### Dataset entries
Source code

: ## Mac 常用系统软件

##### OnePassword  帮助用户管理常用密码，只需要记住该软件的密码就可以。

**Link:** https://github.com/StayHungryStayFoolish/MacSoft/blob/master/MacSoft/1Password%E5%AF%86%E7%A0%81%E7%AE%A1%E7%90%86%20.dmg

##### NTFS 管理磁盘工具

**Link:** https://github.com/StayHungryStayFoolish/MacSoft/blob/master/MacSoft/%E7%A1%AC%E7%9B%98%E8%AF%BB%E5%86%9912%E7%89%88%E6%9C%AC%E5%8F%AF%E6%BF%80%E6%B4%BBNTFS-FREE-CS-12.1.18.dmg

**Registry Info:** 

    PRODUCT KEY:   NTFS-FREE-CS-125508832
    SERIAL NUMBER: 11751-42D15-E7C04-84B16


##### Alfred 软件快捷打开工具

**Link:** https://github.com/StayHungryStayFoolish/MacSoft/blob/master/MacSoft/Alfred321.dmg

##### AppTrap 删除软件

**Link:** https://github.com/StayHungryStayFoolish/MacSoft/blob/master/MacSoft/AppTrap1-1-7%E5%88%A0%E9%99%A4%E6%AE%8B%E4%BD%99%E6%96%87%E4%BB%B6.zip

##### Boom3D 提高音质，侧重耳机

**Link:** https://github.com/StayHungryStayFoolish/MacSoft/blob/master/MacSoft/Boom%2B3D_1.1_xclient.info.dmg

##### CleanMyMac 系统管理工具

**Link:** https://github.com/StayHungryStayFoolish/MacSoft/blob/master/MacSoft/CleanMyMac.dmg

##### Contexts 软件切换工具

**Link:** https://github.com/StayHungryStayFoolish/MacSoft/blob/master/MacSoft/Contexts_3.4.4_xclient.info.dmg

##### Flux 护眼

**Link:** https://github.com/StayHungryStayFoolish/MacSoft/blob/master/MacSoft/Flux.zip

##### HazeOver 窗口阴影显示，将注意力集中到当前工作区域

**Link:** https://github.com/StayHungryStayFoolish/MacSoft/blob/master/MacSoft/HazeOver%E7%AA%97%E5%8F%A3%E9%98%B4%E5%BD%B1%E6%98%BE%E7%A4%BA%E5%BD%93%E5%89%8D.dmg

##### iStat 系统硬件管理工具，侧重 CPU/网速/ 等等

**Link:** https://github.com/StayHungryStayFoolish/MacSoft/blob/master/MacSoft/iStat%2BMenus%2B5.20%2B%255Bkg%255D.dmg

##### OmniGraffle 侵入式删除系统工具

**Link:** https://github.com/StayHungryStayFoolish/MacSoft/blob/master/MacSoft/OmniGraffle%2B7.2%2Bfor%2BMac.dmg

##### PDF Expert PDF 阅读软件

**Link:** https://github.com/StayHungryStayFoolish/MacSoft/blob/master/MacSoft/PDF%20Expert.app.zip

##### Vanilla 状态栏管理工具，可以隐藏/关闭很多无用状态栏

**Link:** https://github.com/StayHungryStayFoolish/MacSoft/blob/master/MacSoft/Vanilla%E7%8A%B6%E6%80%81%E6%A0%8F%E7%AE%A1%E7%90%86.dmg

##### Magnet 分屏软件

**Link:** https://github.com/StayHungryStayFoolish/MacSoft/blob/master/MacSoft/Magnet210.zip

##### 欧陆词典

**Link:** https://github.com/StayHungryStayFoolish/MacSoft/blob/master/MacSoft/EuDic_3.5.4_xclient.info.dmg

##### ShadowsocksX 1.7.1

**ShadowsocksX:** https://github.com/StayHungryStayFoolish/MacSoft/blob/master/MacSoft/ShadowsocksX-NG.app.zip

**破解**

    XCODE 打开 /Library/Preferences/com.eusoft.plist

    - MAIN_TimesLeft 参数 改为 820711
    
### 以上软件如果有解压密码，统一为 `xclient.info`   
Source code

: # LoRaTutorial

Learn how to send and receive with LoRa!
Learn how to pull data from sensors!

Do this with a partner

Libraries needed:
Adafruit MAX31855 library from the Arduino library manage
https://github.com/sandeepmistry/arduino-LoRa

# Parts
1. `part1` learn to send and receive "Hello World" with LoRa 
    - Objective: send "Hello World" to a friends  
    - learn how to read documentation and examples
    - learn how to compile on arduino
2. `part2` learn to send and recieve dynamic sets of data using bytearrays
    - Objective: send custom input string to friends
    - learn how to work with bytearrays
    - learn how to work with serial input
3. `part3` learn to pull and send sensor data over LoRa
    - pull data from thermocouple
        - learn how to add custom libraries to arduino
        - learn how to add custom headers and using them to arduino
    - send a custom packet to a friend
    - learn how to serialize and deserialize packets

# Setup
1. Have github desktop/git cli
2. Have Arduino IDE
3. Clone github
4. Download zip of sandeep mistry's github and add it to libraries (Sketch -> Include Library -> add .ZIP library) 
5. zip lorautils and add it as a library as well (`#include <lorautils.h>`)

### Work to be completed
Begin with the line that contains "Learn how to pull data from sensors!" and set down each line exactly until the records above end, including the final line.

### Answer to the problem
Learn how to pull data from sensors!

Do this with a partner

Libraries needed:
Adafruit MAX31855 library from the Arduino library manage
https://github.com/sandeepmistry/arduino-LoRa

# Parts
1. `part1` learn to send and receive "Hello World" with LoRa 
    - Objective: send "Hello World" to a friends  
    - learn how to read documentation and examples
    - learn how to compile on arduino
2. `part2` learn to send and recieve dynamic sets of data using bytearrays
    - Objective: send custom input string to friends
    - learn how to work with bytearrays
    - learn how to work with serial input
3. `part3` learn to pull and send sensor data over LoRa
    - pull data from thermocouple
        - learn how to add custom libraries to arduino
        - learn how to add custom headers and using them to arduino
    - send a custom packet to a friend
    - learn how to serialize and deserialize packets

# Setup
1. Have github desktop/git cli
2. Have Arduino IDE
3. Clone github
4. Download zip of sandeep mistry's github and add it to libraries (Sketch -> Include Library -> add .ZIP library) 
5. zip lorautils and add it as a library as well (`#include <lorautils.h>`)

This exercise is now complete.